# Forum Home Renovation Plumbing  washing machine draining into sink pipe

## turando

What is the best way to drain water from the washing machine into the pipe from the laundry sink? Is there an attachment we can buy? We used to drain into the sink directly but I've just put a new sink in and bench so that won't work now. Photo shows current draining which is the pipe is open so can't use the sink yet.

----------


## John2b

Some machines need to have the waste pipe open to air to prevent syphoning back. If that is the case with your machine you have to be careful to prevent syphoning. Is it front or top load? The water level in a top load is much higher and the outlet must be higher than the maximum level in the tub. If it is a front load machine, you might be able to use the barb connection above the trap just under the bowl connector. The barb connection will need to be drilled out to allow water through. Be very careful if you drill this as it is easy to crack open the trap which can be brittle. Check in the user manual for the machine about using the barb connection. You'll probably need a hose clamp if you can use the barb, to prevent leaks when the machine is pumping out.

----------


## johnc

Yes, just drill out the nipple with a 12 or 13mm drill. You will need a hose clamp, slide clamp onto hose, push hose on nipple, tighten, simples! Hose will vent up through the sink waste anyway, there should be no risk of a syphon.

----------


## turando

Thankyou both.  
It's a new front load (bosch).  
I will try out the drill and hose clamp. I have spare one of those pipe connections so if i do break it can use the other one.

----------


## Bedford

Those nipples are really for dishwashers, washing machines pump a lot more water faster and really shouldn't be restricted.

----------


## turando

is there an alternative pipe i can get that would work for both sink and washing machine without restricting?

----------


## Bedford

I've seen them done with a double bowl connector https://www.google.com.au/shopping/p...E,gclsrc:aw.ds reduce it down to 40mm, make the 40mm as high as you can leaving enough room to drop the WM drain into it. 
You would also need to support it.

----------


## droog

> Those nipples are really for dishwashers, washing machines pump a lot more water faster and really shouldn't be restricted.

  Check the user manual, a number of washing machine manufacturers detail connection via a nipple the same as dishwashers.
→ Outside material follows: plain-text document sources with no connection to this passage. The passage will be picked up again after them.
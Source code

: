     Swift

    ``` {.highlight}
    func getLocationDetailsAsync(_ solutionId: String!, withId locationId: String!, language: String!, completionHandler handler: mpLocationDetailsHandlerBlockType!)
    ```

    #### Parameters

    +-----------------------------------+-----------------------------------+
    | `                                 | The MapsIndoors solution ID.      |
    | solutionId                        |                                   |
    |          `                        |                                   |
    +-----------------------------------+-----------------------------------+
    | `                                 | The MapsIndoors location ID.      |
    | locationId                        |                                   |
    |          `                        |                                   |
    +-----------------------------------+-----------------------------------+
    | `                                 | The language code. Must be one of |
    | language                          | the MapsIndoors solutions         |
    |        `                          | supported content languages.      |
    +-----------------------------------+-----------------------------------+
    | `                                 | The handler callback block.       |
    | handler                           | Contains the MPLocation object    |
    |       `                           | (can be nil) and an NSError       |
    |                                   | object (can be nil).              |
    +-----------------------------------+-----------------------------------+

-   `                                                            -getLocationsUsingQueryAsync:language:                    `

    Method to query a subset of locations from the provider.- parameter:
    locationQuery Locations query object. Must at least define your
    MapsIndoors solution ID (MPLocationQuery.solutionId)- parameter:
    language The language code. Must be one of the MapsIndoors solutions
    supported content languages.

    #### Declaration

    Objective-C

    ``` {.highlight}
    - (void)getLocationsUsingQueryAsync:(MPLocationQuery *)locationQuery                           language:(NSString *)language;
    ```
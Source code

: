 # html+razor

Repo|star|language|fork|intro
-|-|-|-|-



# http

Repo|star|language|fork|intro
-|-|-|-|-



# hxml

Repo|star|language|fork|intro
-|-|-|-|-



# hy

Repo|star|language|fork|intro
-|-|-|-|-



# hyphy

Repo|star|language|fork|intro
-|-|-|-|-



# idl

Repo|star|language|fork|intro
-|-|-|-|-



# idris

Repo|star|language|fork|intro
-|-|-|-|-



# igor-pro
Bosch do have it in some of their manuals but I don’t know which model you have.

----------


## turando

I have the WAW28460AU  https://www.appliancesonline.com.au/...ser-Manual.pdf is the manual 
It mentions on page 40 about drainage into a siphon - is that dishwasher thing a siphon?

----------


## droog

Happens to be the same manual I checked, yep they refer to the connection as a siphon. 
Just be sure to drill the entire diameter of the connection out, don’t just put a 10mm hole through it, they are usually about 13mm or just use a file or other tool to open it out to the full diameter.

----------


## John2b

The Bosch washer user manual linked shows the drain hose connected like a dishwasher to the barb connection above the trough waste trap  on page 38. The manual also recommends using a hose clamp as suggested above.

----------


## Marc

Newer machines all connect like a dishwasher not with the old upside down U shaped hose.
Another difference with this machine (according to the manual) is that the door does "Clack" when closing not click ... go figure.  :Smilie:

----------


## Bedford

> Newer machines all connect like a dishwasher not with the old upside down U shaped hose.

  You mean like the OP's? :Biggrin:     

>

----------


## Marc

Ha ha, yes Bedford, I saw that, obviously that is an older machine, however short of changing the sink the Op needs to pump into the S trap somehow. My point is that if the smallish dishwasher connection is Ok for new machines, it should be ok for older ones, just a matter of finding the right connections. 
My suggestion is to call a plumber.

----------


## John2b

The plastic saddle is supplied with Bosch washing machines to clip on the outlet hose where a trap barb for connection is not available.

----------


## YoungBolt

I spoke to a plumber about directly connected the outlet pipe to a spigot connecton like we do with the dishwasher, and he outright refused to do it and has never done it that way. He believes that there's too much water flow for the standard dishwasher spigot to properly drain away and the pipe needs to be open to allow air for the suds to dissipate.  
He installed an open pipe connected above the S trap. It's been like this for about two years without any trouble.

----------


## phild01

> I spoke to a plumber about directly connected the outlet pipe to a spigot connecton like we do with the dishwasher, and he outright refused to do it and has never done it that way. He believes that there's too much water flow for the standard dishwasher spigot to properly drain away and the pipe needs to be open to allow air for the suds to dissipate.  
> He installed an open pipe connected above the S trap. It's been like this for about two years without any trouble.

   :2thumbsup:

----------


## cyclic

> Newer machines all connect like a dishwasher not with the old upside down U shaped hose.
> Another difference with this machine (according to the manual) is that the door does "Clack" when closing not click ... go figure.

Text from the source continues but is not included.